Saat saya menonton parade Australian Day di kota pada 26 Januari 2023 lalu, saya lihat beberapa komunitas hidup di sini. Seingat saya, ada komunitas India, Nepal, Tionghoa, Italia, Yunani, dan masih banyak lagi. Saya tak ingat semua.

Penduduk yang beragama Islam bukan hanya Indonesia; ada India, Pakistan, Palestina dan Afghanistan. Komunitas terakhir ini akan menyapa santun apabila bertemu dengan orang Indonesia, karena sebelum tinggal di Australia, mereka beberapa bulan tinggal di Bogor untuk melaksanakan pelatihan bahasa Inggris. “Halo adik, apa kabar?” begitu sapa Brother Ahmad salah satu penjaga Almadina Grocery setiap kali saya mengunjungi tokonya untuk membeli lamb halal.

Saya menyebut Adelaide sebagai kota seribu gereja. Hampir di setiap blok hunian, saya bisa melihat tempat ibadat umat Kristen ini. Di kota ini, bisa didapati pula rumah ibadat kaum Sikh dan Hindu, yang berjumlah tidak lebih dari lima bangunan. Baik gereja Kristen, Sikh atau Hindu berarsitektur unik, klasik dan wingit, namun instagrammable.

Bagaimana dengan masjid? Saya belum tahu pasti, karena baru mengalami salat Jumat di dua masjid berbeda: Masjid Marion dan Masjid City. Saya kagum dengan kedua masjid ini karena takmirnya memoderasi suara amplifier sehingga hanya terdengar di dalam ruangan masjid.

Masjid Marion terlihat modern, kebanyakan jamaah dari Saudi dan Indonesia. Masjid City, yang didirikan akhir abad kesembilan belas, lebih didominasi jamaah dari India. Bangunannya berbahan batu-batu kali yang kokoh. Dibandingkan dua masjid tersebut, saya lebih sering salat Jumat di ruangan utama OASIS di dalam bangunan yang diperuntukkan untuk aktivitas well-being mahasiswa. Di sini mahasiswa bisa masak, gitaran, main monopoli, mewarnai, meditasi, ngobrol, nderes Qur’an dan aktivitas pencegah stres dan gangguan mental lainnya.

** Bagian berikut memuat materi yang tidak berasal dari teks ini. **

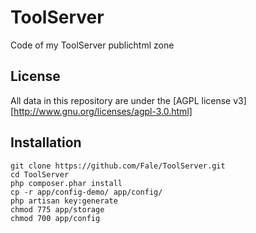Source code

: ToolServer
==========

Code of my ToolServer publichtml zone

License
-------
All data in this repository are under the [AGPL license v3][http://www.gnu.org/licenses/agpl-3.0.html]

Installation
------------
    git clone https://github.com/Fale/ToolServer.git
    cd ToolServer
    php composer.phar install
    cp -r app/config-demo/ app/config/
    php artisan key:generate
    chmod 775 app/storage
    chmod 700 app/config
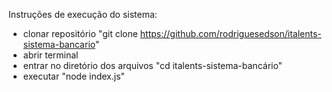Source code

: Instruções de execução do sistema:
- clonar repositório "git clone https://github.com/rodriguesedson/italents-sistema-bancario"
- abrir terminal
- entrar no diretório dos arquivos "cd italents-sistema-bancário"
- executar "node index.js"
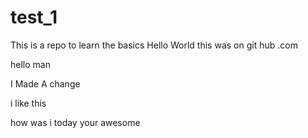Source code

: # test_1
This is a repo to learn the basics
Hello World
this was on git hub .com


hello man

I Made A change


i like this 


how was i today
 your awesome 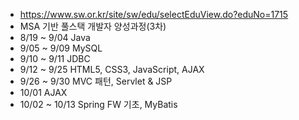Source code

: - https://www.sw.or.kr/site/sw/edu/selectEduView.do?eduNo=1715
- MSA 기반 풀스택 개발자 양성과정(3차)
- 8/19 ~ 9/04 Java
- 9/05 ~ 9/09 MySQL
- 9/10 ~ 9/11 JDBC
- 9/12 ~ 9/25 HTML5, CSS3, JavaScript, AJAX
- 9/26 ~ 9/30 MVC 패턴, Servlet & JSP
- 10/01 AJAX
- 10/02 ~ 10/13 Spring FW 기초, MyBatis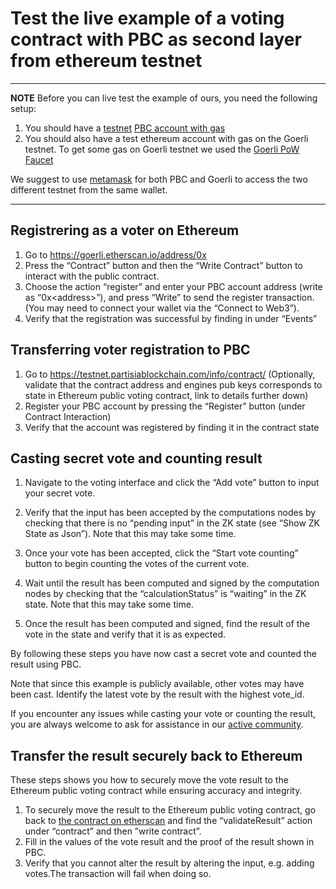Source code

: # Test the live example of a voting contract with PBC as second layer from ethereum testnet

---
**NOTE**
Before you can live test the example of ours, you need the following setup:

1. You should have a [testnet](../testnet.md) [PBC account with gas](../byoc.md)
2. You should also have a test ethereum account with gas on the Goerli testnet. To get some gas on Goerli testnet we used the [Goerli PoW Faucet](https://goerli-faucet.pk910.de/)

We suggest to use [metamask](../accounts.md) for both PBC and Goerli to access the two different testnet from the same wallet.

---

## Registrering as a voter on Ethereum

1. Go to [https://goerli.etherscan.io/address/0x<todo>](https://goerli.etherscan.io/address/0x<todo>)
2. Press the “Contract” button and then the “Write Contract” button to interact with the public contract.
3. Choose the action “register” and enter your PBC account address (write as “0x<address\>”), and press “Write” to send the register transaction. (You may need to connect your wallet via the “Connect to Web3”).
4. Verify that the registration was successful by finding in under “Events”

## Transferring voter registration to PBC

1. Go to [https://testnet.partisiablockchain.com/info/contract/<todo>](https://testnet.partisiablockchain.com/info/contract/<todo>)
   (Optionally, validate that the contract address and engines pub keys corresponds to state in Ethereum public voting contract, link to details further down)
2. Register your PBC account by pressing the “Register” button (under Contract Interaction)
3. Verify that the account was registered by finding it in the contract state

## Casting secret vote and counting result

 1. Navigate to the voting interface and click the “Add vote” button to input your secret vote.
 2. Verify that the input has been accepted by the computations nodes by checking that there is no “pending input” in the ZK state (see “Show ZK State as Json”). Note that this may take some time.

 3. Once your vote has been accepted, click the “Start vote counting” button to begin counting the votes of the current vote.
 4. Wait until the result has been computed and signed by the computation nodes by checking that the “calculationStatus” is “waiting” in the ZK state. Note that this may take some time.

 5. Once the result has been computed and signed, find the result of the vote in the state and verify that it is as expected.

By following these steps you have now cast a secret vote and counted the result using PBC.

Note that since this example is publicly available, other votes may have been cast. Identify the latest vote by the result with the highest vote_id.

If you encounter any issues while casting your vote or counting the result, you are always welcome to ask for assistance in our [active community](https://partisiablockchain.com/community).

## Transfer the result securely back to Ethereum

These steps shows you how to securely move the vote result to the Ethereum public voting contract while ensuring accuracy and integrity.

1. To securely move the result to the Ethereum public voting contract, go back to [the contract on etherscan](https://goerli.etherscan.io/address/0x<todo>) and find the “validateResult” action under “contract” and then ”write contract”.
2. Fill in the values of the vote result and the proof of the result shown in PBC.
3. Verify that you cannot alter the result by altering the input, e.g. adding votes.The transaction will fail when doing so.
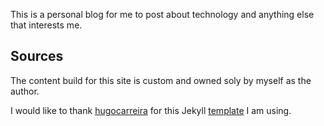 This is a personal blog for me to post about technology and anything else that interests me.

## Sources

The content build for this site is custom and owned soly by myself as the author.

I would like to thank [hugocarreira](http://github.com/hugocarreira) for this Jekyll [template](https://github.com/hugocarreira/jekyll-materializecss) I am using.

Di tengah suasana itulah, saya menjalani Ramadan dengan luar biasa. Di awal Ramadan, tidak ada cuti bersama, pun pengurangan jam kerja. Hanya di whatsapp grup Warga-SA beberapa anggota bergantian mengucapkan mohon maaf lahir batin. Sementara di grup tertutup Rombengan Adelaide, sehari sebelum satu Ramadan telah terpampang penawaran jajanan instan untuk sahur dan kue-kue nastar untuk berbuka. Menikmati masakan Indonesia di Adelaide adalah sebuah nostalgia.

Ramadan digital

Jarak unit saya dengan masjid terdekat sekitar lima belas menit perjalanan naik mobil kecepatan 60 km/jam. Untuk menunaikan salat lima waktu berjamaah di masjid jelas tidak mungkin bagi saya. Selain area parkir di masjid terbatas, sampai sekarang saya belum ada niat. Alasan saya sederhana. Fungsi azan yang dulu diperankan oleh pengeras suara masjid di Indonesia, kini tergantikan oleh aplikasi di telpun genggam. Saya pasang aplikasi, berinisial MP.

Ramadan tahun ini ada perbedaan awal puasa. Otoritas yang memakai teknologi untuk menentukan awal puasa memulai Ramadan lebih dulu, dari pada mereka yang mengamini ru’yatul hilal. Saya pun bersantap sahur bersama keluarga pukul lima pagi, karena azan shubuh jam enam kurang sedikit. Setelah salat shubuh, masih ada dua jam untuk bobok.

Jam delapan anak-anak saya bangun dan berangkat sekolah. Sebelum jam sembilan kurang seperempat, mereka harus sudah sampai di sekolah. Mereka akan tiba kembali di rumah pukul empat sore. Masih ada waktu tiga setengah jam sebelum waktu buka tiba. Anak-anak menghabiskan waktu tunggu dengan bermain iPad. Istri saya meracik bumbu soto. Sedangkan saya memilih bobok sebagai bentuk manifestasi ibadat di bulan suci.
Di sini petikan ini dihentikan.